TASK -> Copy out every line of the data where the word "DONE" is found.

DATA RECORDS ->
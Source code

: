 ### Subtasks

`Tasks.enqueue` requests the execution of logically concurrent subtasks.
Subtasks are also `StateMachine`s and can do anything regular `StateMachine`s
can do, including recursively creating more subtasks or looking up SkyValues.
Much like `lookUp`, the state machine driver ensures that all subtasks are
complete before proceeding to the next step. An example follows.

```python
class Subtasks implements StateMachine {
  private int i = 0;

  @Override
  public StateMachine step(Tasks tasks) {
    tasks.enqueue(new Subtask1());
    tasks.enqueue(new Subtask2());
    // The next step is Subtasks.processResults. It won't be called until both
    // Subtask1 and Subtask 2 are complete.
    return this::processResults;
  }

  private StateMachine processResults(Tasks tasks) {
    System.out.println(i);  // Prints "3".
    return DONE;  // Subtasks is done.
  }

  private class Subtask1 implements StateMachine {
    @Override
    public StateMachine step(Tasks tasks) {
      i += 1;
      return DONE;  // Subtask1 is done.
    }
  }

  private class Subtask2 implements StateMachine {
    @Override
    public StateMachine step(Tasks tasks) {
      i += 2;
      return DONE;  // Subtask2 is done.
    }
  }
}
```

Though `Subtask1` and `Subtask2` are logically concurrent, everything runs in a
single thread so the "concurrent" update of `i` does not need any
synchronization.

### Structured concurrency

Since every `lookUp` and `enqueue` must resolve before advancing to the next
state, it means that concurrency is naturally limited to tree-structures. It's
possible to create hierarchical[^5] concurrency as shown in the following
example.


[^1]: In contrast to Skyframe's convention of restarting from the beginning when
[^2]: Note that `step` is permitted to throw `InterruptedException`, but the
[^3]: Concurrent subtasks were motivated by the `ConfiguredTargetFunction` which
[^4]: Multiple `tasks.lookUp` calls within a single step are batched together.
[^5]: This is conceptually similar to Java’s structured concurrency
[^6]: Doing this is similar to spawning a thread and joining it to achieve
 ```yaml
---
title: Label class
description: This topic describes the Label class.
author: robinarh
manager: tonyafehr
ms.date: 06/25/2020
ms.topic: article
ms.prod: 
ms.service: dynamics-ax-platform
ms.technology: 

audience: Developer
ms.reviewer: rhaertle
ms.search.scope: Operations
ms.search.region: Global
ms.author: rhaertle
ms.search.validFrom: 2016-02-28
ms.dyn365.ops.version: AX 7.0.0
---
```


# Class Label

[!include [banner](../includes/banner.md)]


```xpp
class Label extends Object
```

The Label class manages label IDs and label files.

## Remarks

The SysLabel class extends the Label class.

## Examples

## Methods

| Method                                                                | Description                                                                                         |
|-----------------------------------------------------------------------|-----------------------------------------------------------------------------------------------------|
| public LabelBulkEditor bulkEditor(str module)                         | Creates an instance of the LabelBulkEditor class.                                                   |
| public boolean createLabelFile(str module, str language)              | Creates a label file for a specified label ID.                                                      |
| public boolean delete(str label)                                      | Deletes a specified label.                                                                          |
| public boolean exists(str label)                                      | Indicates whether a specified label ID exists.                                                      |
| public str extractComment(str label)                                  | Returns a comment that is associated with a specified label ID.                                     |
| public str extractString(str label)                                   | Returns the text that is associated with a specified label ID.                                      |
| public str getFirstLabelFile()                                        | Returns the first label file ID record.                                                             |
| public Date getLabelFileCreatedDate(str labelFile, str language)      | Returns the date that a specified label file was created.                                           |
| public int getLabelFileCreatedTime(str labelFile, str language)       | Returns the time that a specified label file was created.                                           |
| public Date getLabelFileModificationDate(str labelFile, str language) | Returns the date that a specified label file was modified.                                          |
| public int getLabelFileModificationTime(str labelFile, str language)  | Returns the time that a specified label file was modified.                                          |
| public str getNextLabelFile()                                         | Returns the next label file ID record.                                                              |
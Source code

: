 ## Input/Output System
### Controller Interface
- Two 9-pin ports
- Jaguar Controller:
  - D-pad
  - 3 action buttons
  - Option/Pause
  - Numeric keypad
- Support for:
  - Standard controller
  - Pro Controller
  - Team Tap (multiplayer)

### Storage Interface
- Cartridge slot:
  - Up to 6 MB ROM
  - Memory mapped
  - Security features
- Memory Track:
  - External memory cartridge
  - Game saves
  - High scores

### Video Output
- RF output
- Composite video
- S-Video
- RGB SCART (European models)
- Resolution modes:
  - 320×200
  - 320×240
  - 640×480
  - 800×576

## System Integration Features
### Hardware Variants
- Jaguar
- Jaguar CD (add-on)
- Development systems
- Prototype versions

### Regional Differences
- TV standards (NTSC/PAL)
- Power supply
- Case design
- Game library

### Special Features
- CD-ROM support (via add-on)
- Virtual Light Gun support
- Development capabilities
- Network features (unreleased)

ANSWER BOX ->
    return DONE;  // Subtasks is done.
      return DONE;  // Subtask1 is done.
      return DONE;  // Subtask2 is done.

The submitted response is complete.